Von Thomas Csengel und Werner Sabitzer

Im Schnitt rücken die Entschärfungsspezialisten des Eko Cobra/DSE jeden Tag zu einem Einsatz aus. Eine wesentliche Komponente ihrer Arbeit ist die Prävention.
Explosion einer Handgranate, verdächtige Substanz in einem Hotel, Fund von selbstgebastelten Sprengkörpern, Hauseinsturz nach einer Explosion, Bombenattrappe bei einem Bankraub, sprengstoffverdächtige Pakete, Sprengfallen. In diesen und ähnlichen Fällen rücken die Spezialisten des Entschärfungsdienstes des Einsatzkommandos Cobra/Direktion für Spezialeinheiten (Eko Cobra/DSE) aus, um die Tatorte, Fundorte und Unfallstellen zu sichern, die Gefährdung von Menschen und Sachen zu beseitigen, Explosivstoffe und andere brisante Gegenstände abzutransportieren und zu vernichten. Dazu komen Präventivtätigkeiten bei sensiblen Großveranstaltungen – zeit- und personalintensive „Bomb-Checks“.

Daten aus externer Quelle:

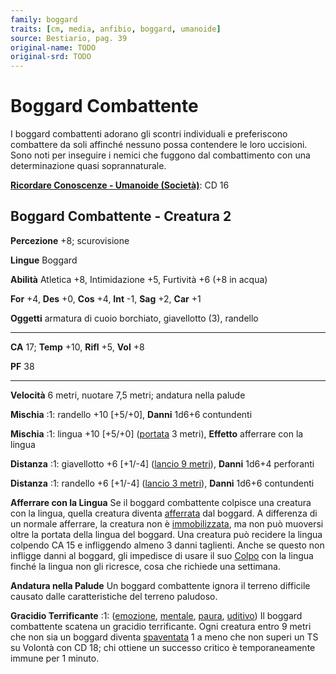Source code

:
 ```yaml
---
family: boggard
traits: [cm, media, anfibio, boggard, umanoide]
source: Bestiario, pag. 39
original-name: TODO
original-srd: TODO
---
```


# Boggard Combattente

I boggard combattenti adorano gli scontri individuali e preferiscono combattere
da soli affinché nessuno possa contendere le loro uccisioni. Sono noti per
inseguire i nemici che fuggono dal combattimento con una determinazione quasi
soprannaturale.

**[Ricordare Conoscenze - Umanoide (Società)](/azioni/abilita/ricordare-conoscenze)**:
CD 16

## Boggard Combattente - Creatura 2

**Percezione** +8; scurovisione

**Lingue** Boggard

**Abilità** Atletica +8, Intimidazione +5, Furtività +6 (+8 in acqua)

**For** +4, **Des** +0, **Cos** +4, **Int** -1, **Sag** +2, **Car** +1

**Oggetti** armatura di cuoio borchiato, giavellotto (3), randello

---

**CA** 17; **Temp** +10, **Rifl** +5, **Vol** +8

**PF** 38

---

**Velocità** 6 metri, nuotare 7,5 metri; andatura nella palude

**Mischia** :1: randello +10 \[+5/+0], **Danni** 1d6+6 contundenti

**Mischia** :1: lingua +10 \[+5/+0] ([portata](/tratti/portata) 3 metri),
**Effetto** afferrare con la lingua

**Distanza** :1: giavellotto +6 \[+1/-4] ([lancio 9 metri](/tratti/lancio)),
**Danni** 1d6+4 perforanti

**Distanza** :1: randello +6 \[+1/-4] ([lancio 3 metri](/tratti/lancio)),
**Danni** 1d6+6 contundenti

**Afferrare con la Lingua** Se il boggard combattente colpisce una creatura con
la lingua, quella creatura diventa [afferrata](/condizioni/afferrato) dal
boggard. A differenza di un normale afferrare, la creatura non è
[immobilizzata](/condizioni/immobilizzato), ma non può muoversi oltre la portata
della lingua del boggard. Una creatura può recidere la lingua colpendo CA 15 e
infliggendo almeno 3 danni taglienti. Anche se questo non infligge danni al
boggard, gli impedisce di usare il suo [Colpo](/azioni/colpire) con la lingua
finché la lingua non gli ricresce, cosa che richiede una settimana.

**Andatura nella Palude** Un boggard combattente ignora il terreno difficile
causato dalle caratteristiche del terreno paludoso.

**Gracidio Terrificante** :1: ([emozione](/tratti/emozione),
[mentale](/tratti/mentale), [paura](/tratti/paura), [uditivo](/tratti/uditivo))
Il boggard combattente scatena un gracidio terrificante. Ogni creatura entro 9
metri che non sia un boggard diventa [spaventata](/condizioni/spaventato) 1 a
meno che non superi un TS su Volontà con CD 18; chi ottiene un successo critico
è temporaneamente immune per 1 minuto.
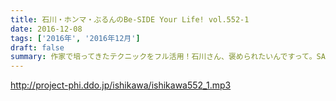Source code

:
```yaml
---
title: 石川・ホンマ・ぶるんのBe-SIDE Your Life! vol.552-1
date: 2016-12-08
tags: ['2016年', '2016年12月']
draft: false
summary: 作家で培ってきたテクニックをフル活用！石川さん、褒められたいんですって。SAITO
---
```


http://project-phi.ddo.jp/ishikawa/ishikawa552_1.mp3
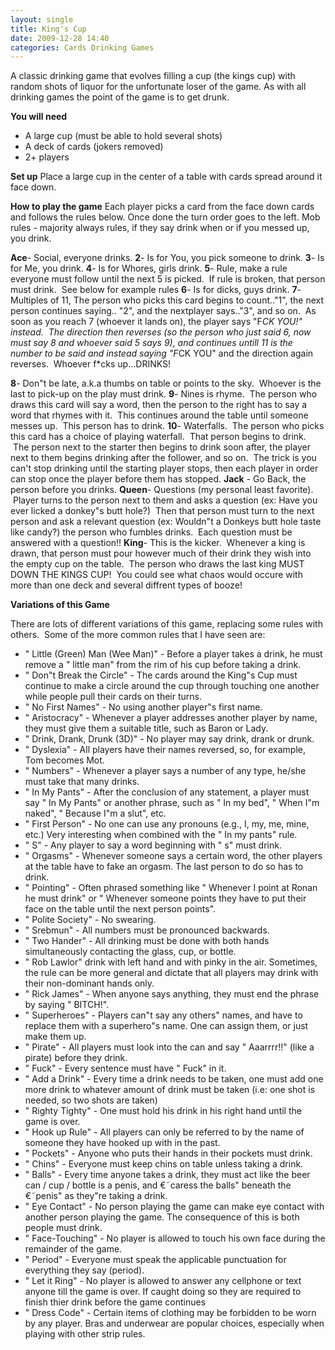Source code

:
 ```yaml
---
layout: single
title: King's Cup
date: 2009-12-28 14:40
categories: Cards Drinking Games
---
```

A classic drinking game that evolves filling a cup (the kings cup) with random shots of liquor for the unfortunate loser of the game.
As with all drinking games the point of the game is to get drunk.

<strong>You will need</strong>
<ul>
	<li>A large cup (must be able to hold several shots)</li>
	<li>A deck of cards (jokers removed)</li>
	<li>2+ players</li>
</ul>
<strong>Set up</strong>
Place a large cup in the center of a table with cards spread around it face down.

<strong>How to play the game</strong>
Each player picks a card from the face down cards and follows the rules below.
Once done the turn order goes to the left.
Mob rules - majority always rules, if they say drink when or if you messed up, you drink.

<strong>Ace</strong>- Social, everyone drinks.
<strong> 2</strong>- Is for You, you pick someone to drink.
<strong> 3</strong>- Is for Me, you drink.
<strong> 4</strong>- Is for Whores, girls drink.
<strong> 5</strong>- Rule, make a rule everyone must follow until the next 5 is picked.  If rule is broken, that person must drink.  See below for example rules
<strong> 6</strong>- Is for dicks, guys drink.
<strong> 7</strong>- Multiples of 11, The person who picks this card begins to count.."1", the next person continues saying.. "2", and the nextplayer says.."3", and so on.  As soon as you reach 7 (whoever it lands on), the player says "F*CK YOU!" instead.  The direction then reverses (so the person who just said 6, now must say 8 and whoever said 5 says 9), and continues untill 11 is the number to be said and instead saying "F*CK YOU" and the direction again reverses.  Whoever f*cks up...DRINKS!

<strong> 8</strong>- Don&quot;t be late, a.k.a thumbs on table or points to the sky.  Whoever is the last to pick-up on the play must drink.
<strong> 9</strong>- Nines is rhyme.  The person who draws this card will say a word, then the person to the right has to say a word that rhymes with it.  This continues around the table until someone messes up.  This person has to drink.
<strong> 10</strong>- Waterfalls.  The person who picks this card has a choice of playing waterfall.  That person begins to drink.  The person next to the starter then begins to drink soon after, the player next to them begins drinking after the follower, and so on.  The trick is you can't stop drinking until the starting player stops, then each player in order can stop once the player before them has stopped.
<strong> Jack</strong> - Go Back, the person before you drinks.
<strong> Queen</strong>- Questions (my personal least favorite).  Player turns to the person next to them and asks a question (ex: Have you ever licked a donkey&quot;s butt hole?)  Then that person must turn to the next person and ask a relevant question (ex: Wouldn&quot;t a Donkeys butt hole taste like candy?) the person who fumbles drinks.  Each question must be answered with a question!!
<strong> King</strong>- This is the kicker.  Whenever a king is drawn, that person must pour however much of their drink they wish into the empty cup on the table.  The person who draws the last king MUST DOWN THE KINGS CUP!  You could see what chaos would occure with more than one deck and several diffrent types of booze!

<strong>Variations of this Game</strong>

<strong><span style="font-weight: normal;">There are lots of different variations of this game, replacing some rules with others.  Some of the more common rules that I have seen are:</span></strong>
<ul>
	<li>"
Little (Green) Man (Wee Man)" - Before a player takes a drink, he must remove a "
little man" from the rim of his cup before taking a drink.</li>
	<li>"
Don&quot;t Break the Circle" - The cards around the King&quot;s Cup must continue to make a circle around the cup through touching one another while people pull their cards on their turns.</li>
	<li>"
No First Names" - No using another player&quot;s first name.</li>
	<li>"
Aristocracy" - Whenever a player addresses another player by name, they must give them a suitable title, such as Baron or Lady.</li>
	<li>"
Drink, Drank, Drunk (3D)" - No player may say drink, drank or drunk.</li>
	<li>"
Dyslexia" - All players have their names reversed, so, for example, Tom becomes Mot.</li>
	<li>"
Numbers" - Whenever a player says a number of any type, he/she must take that many drinks.</li>
	<li>"
In My Pants" - After the conclusion of any statement, a player must say "
In My Pants" or another phrase, such as "
In my bed", "
When I&quot;m naked", "
Because I&quot;m a slut", etc.</li>
	<li>"
First Person" - No one can use any pronouns (e.g., I, my, me, mine, etc.) Very interesting when combined with the "
In my pants" rule.</li>
	<li>"
S" - Any player to say a word beginning with "
s" must drink.</li>
	<li>"
Orgasms" - Whenever someone says a certain word, the other players at the table have to fake an orgasm. The last person to do so has to drink.</li>
	<li>"
Pointing" - Often phrased something like "
Whenever I point at Ronan he must drink" or "
Whenever someone points they have to put their face on the table until the next person points".</li>
	<li>"
Polite Society" - No swearing.</li>
	<li>"
Srebmun" - All numbers must be pronounced backwards.</li>
	<li>"
Two Hander" - All drinking must be done with both hands simultaneously contacting the glass, cup, or bottle.</li>
	<li>"
Rob Lawlor" drink with left hand and with pinky in the air. Sometimes, the rule can be more general and dictate that all players may drink with their non-dominant hands only.</li>
	<li>"
Rick James" - When anyone says anything, they must end the phrase by saying "
BITCH!".</li>
	<li>"
Superheroes" - Players can&quot;t say any others&quot; names, and have to replace them with a superhero&quot;s name. One can assign them, or just make them up.</li>
	<li>"
Pirate" - All players must look into the can and say "
Aaarrrr!!" (like a pirate) before they drink.</li>
	<li>"
Fuck" - Every sentence must have "
Fuck" in it.</li>
	<li>"
Add a Drink" - Every time a drink needs to be taken, one must add one more drink to whatever amount of drink must be taken (i.e: one shot is needed, so two shots are taken)</li>
	<li>"
Righty Tighty" - One must hold his drink in his right hand until the game is over.</li>
	<li>"
Hook up Rule" - All players can only be referred to by the name of someone they have hooked up with in the past.</li>
	<li>"
Pockets" - Anyone who puts their hands in their pockets must drink.</li>
	<li>"
Chins" - Everyone must keep chins on table unless taking a drink.</li>
	<li>"
Balls" - Every time anyone takes a drink, they must act like the beer can / cup / bottle is a penis, and €˜caress the balls&quot; beneath the €˜penis&quot; as they&quot;re taking a drink.</li>
	<li>"
Eye Contact" - No person playing the game can make eye contact with another person playing the game. The consequence of this is both people must drink.</li>
	<li>"
Face-Touching" - No player is allowed to touch his own face during the remainder of the game.</li>
	<li>"
Period" - Everyone must speak the applicable punctuation for everything they say (period).</li>
	<li>"
Let it Ring" - No player is allowed to answer any cellphone or text anyone till the game is over. If caught doing so they are required to finish thier drink before the game continues</li>
	<li>"
Dress Code" - Certain items of clothing may be forbidden to be worn by any player. Bras and underwear are popular choices, especially when playing with other strip rules.</li>
</ul>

Die Zahl der Einsätze für die 18 Mitarbeiter des Entschärfungsdienstes des österreichischen Innenministeriums ist in den letzten Jahren stark angestiegen. 2010 gab es 189 Einsätze, zwei Jahre später waren es 228 und 2014 bereits 329 Einsätze. Von Jänner bis Mitte August 2015 gab es bereits 216 Einsatzanforderungen, im Schnitt ein Einsatz pro Tag. Die meisten Einsätze betrafen Sprengmittel, sprengstoffverdächtige Gegenstände und Selbstlaborate sowie Kriegsmaterial, das nicht vom Entminungsdienst, sondern vom Entschärfungsdienst geborgen wurde, weil ein strafrechtlicher Hintergrund vorlag. Die 71 Sprengstoffsachkunden in den Landespolizeidirektionen erledigten 2014 in Österreich 1.942 Einsätze und die 30 Sprengstoffhundeführerinnen und -führer hatten ca. 900 Einsatzanforderungen.

Den aufsehenerregendsten Sprengstoffanschlag des vergangenen Jahres gab es am 11. Jänner in Wien. In einem Auto wurden zwei tote Männer gefunden, nachdem eine Handgranate explodiert war. Sie fielen einem Mordanschlag zum Opfer.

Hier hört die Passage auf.